Everyday sacred is that sense of gratitude because the earth provides so much that we need. The photo is of a sketch I made of a garlic bulb – this was a more successful one, I did dozens of others that turned out like schoolboy phallic graffiti – it’s hard to get it right. Knowing that it’s so good for us to eat and knowing something about the quite amazing molecular transformations that go on within garlic, within so many plants whose secondary metabolites can cure our diseases and put us back together again – that induces the same sense of the everyday sacred.  The hawthorn – we called it ‘bread and cheese’ as children and ate the leaves when they were new and not full of tannin – hawthorn has an outrageous array of natural gifts to offer.

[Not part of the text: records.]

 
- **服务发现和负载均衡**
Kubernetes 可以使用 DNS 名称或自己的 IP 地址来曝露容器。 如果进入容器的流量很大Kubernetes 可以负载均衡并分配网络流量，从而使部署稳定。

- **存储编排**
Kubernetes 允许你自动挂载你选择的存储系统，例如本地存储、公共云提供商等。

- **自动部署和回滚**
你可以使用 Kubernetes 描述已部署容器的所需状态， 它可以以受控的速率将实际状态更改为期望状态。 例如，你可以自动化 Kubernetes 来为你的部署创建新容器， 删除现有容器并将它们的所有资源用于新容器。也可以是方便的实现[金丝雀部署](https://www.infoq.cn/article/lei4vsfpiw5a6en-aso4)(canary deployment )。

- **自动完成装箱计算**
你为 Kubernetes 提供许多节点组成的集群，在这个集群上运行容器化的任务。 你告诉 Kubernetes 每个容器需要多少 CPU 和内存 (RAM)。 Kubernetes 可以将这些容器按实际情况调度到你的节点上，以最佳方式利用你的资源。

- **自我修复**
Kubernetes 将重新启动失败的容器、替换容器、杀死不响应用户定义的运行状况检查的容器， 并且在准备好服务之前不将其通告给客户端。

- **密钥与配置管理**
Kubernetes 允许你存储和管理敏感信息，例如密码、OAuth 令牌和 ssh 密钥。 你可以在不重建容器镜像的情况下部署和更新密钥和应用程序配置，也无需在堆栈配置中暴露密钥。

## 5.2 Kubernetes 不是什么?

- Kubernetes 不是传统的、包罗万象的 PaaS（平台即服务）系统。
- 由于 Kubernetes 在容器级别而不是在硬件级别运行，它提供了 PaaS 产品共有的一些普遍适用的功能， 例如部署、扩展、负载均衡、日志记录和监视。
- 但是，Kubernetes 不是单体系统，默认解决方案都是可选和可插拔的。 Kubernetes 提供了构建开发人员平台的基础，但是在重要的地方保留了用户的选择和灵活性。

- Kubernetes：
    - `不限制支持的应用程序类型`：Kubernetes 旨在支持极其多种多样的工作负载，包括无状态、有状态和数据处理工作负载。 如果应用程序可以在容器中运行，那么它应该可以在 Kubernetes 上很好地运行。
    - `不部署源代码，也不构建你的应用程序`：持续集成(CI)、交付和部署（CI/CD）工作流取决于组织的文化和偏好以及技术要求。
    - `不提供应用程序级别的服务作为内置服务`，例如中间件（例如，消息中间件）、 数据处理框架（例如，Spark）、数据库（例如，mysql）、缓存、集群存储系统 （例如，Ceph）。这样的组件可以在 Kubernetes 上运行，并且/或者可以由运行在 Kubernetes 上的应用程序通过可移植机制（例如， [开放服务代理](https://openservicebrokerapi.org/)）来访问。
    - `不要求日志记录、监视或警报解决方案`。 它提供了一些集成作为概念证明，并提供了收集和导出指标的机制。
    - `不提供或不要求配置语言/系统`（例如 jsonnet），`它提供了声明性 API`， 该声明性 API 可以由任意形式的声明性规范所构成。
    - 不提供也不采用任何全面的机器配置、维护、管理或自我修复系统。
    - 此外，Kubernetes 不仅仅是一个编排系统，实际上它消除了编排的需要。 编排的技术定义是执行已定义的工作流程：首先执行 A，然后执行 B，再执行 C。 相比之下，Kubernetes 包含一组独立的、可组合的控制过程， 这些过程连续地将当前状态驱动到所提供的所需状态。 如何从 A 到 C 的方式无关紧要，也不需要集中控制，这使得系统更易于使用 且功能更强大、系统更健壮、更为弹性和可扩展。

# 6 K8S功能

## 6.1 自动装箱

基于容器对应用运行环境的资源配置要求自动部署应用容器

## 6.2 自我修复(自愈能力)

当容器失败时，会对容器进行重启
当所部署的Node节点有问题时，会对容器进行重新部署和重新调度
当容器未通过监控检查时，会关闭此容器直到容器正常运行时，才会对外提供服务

So the Potwell Inn is for: dancing, singing, making music, eating together, telling jokes, falling in love, breaking the rules, growing our food and listening to each others troubles; healing, challenging and forgiving – these are the everyday sacred, and I say to the churches – “thank you for looking after the ball for so long,  but please can we have it back now.”

How can a patch of earth be so beautiful?

IMG_5015It was a day for catching up with old friends and big hugs for the family, so we were up at the plot early to check that the greenhouse, the hot bed and the coldframes were ready for another unseasonably hot day. Our children may not appreciate the analogy but seeing the sun shining on the allotment, watching seedlings develop and  feeling the wamth of the earth is not a million miles away from the sheer pleasure of being loved – for no discernable reason – by your children and grandchildren.  Our youngest said to us once, after a day out with his first nephew, “It’s really strange the way they look at you, decide you’re OK and just love you”.

So that was today really. Lunch at Rosemarino’s our favourite Italian café/restaurant in Bristol where our youngest once worked as a chef and with old friends we’ve known for years and travelled together with.  I had a lovely lamb ragu with pasta and we shared a bottle of cheap Italian white while we ate and talked. Later, after crossing the city,  big hugs and cuddles with the grandchildren and their Aussie Mum who’s brought so much to our expanding family. Oh and the fact that everything just seems to be working. Pride, I know, comes before a fall – but stuff it – the Potwell Inn is the place to be – “point” as Whacker Allan my old French teacher used to say.  He was a sadist but he’d lived in Paris which was pretty exciting. Tomorrow the weather turns and we shall be gloomy again but today we are filled with delight.